━━━━━ RECORDS TO PROCESS ━━━━━

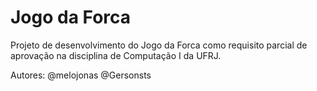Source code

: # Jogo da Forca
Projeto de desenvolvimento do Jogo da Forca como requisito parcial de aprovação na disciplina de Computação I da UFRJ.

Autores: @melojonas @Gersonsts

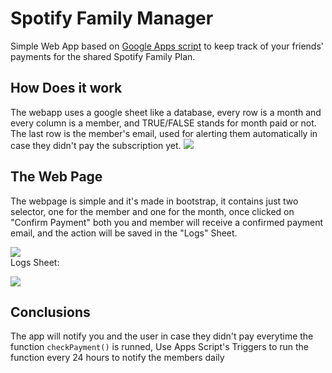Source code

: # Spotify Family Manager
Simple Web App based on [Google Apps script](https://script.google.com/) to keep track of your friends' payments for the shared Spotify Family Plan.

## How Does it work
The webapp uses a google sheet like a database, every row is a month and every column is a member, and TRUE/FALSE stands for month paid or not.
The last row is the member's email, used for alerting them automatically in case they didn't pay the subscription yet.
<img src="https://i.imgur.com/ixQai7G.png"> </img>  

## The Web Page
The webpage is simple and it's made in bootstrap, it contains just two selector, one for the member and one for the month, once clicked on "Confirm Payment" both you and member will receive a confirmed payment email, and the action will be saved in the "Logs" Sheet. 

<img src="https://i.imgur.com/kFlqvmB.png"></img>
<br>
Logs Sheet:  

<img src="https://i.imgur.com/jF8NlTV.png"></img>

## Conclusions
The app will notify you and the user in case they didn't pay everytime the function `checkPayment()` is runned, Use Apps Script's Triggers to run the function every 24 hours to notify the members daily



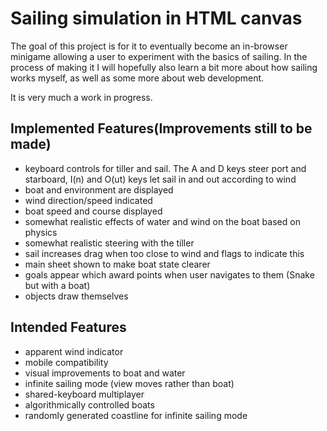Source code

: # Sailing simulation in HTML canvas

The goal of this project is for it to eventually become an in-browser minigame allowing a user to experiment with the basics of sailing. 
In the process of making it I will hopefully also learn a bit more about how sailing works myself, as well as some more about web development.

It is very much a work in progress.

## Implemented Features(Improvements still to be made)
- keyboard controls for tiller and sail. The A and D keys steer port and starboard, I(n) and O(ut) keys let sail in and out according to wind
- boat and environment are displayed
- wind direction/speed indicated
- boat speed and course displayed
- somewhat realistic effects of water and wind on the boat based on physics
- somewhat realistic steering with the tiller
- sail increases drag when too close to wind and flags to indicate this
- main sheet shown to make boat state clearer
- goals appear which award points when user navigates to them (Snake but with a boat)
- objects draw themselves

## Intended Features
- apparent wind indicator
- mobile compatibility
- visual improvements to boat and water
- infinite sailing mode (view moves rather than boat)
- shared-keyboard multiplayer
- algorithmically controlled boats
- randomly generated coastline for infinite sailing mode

━━━━━

* ABOUT THIS EXERCISE: The data should be printed again unchanged; leave its pictures out.

* EXPECTED ANSWER:
Source code

: # Jogo da Forca
Projeto de desenvolvimento do Jogo da Forca como requisito parcial de aprovação na disciplina de Computação I da UFRJ.

Autores: @melojonas @Gersonsts

Source code

: # Spotify Family Manager
Simple Web App based on [Google Apps script](https://script.google.com/) to keep track of your friends' payments for the shared Spotify Family Plan.

## How Does it work
The webapp uses a google sheet like a database, every row is a month and every column is a member, and TRUE/FALSE stands for month paid or not.
The last row is the member's email, used for alerting them automatically in case they didn't pay the subscription yet.
<img src="https://i.imgur.com/ixQai7G.png"> </img>  

## The Web Page
The webpage is simple and it's made in bootstrap, it contains just two selector, one for the member and one for the month, once clicked on "Confirm Payment" both you and member will receive a confirmed payment email, and the action will be saved in the "Logs" Sheet. 

<img src="https://i.imgur.com/kFlqvmB.png"></img>
<br>
Logs Sheet:  

<img src="https://i.imgur.com/jF8NlTV.png"></img>

## Conclusions
The app will notify you and the user in case they didn't pay everytime the function `checkPayment()` is runned, Use Apps Script's Triggers to run the function every 24 hours to notify the members daily



Source code

: # Sailing simulation in HTML canvas

The goal of this project is for it to eventually become an in-browser minigame allowing a user to experiment with the basics of sailing. 
In the process of making it I will hopefully also learn a bit more about how sailing works myself, as well as some more about web development.

It is very much a work in progress.

## Implemented Features(Improvements still to be made)
- keyboard controls for tiller and sail. The A and D keys steer port and starboard, I(n) and O(ut) keys let sail in and out according to wind
- boat and environment are displayed
- wind direction/speed indicated
- boat speed and course displayed
- somewhat realistic effects of water and wind on the boat based on physics
- somewhat realistic steering with the tiller
- sail increases drag when too close to wind and flags to indicate this
- main sheet shown to make boat state clearer
- goals appear which award points when user navigates to them (Snake but with a boat)
- objects draw themselves

## Intended Features
- apparent wind indicator
- mobile compatibility
- visual improvements to boat and water
- infinite sailing mode (view moves rather than boat)
- shared-keyboard multiplayer
- algorithmically controlled boats
- randomly generated coastline for infinite sailing mode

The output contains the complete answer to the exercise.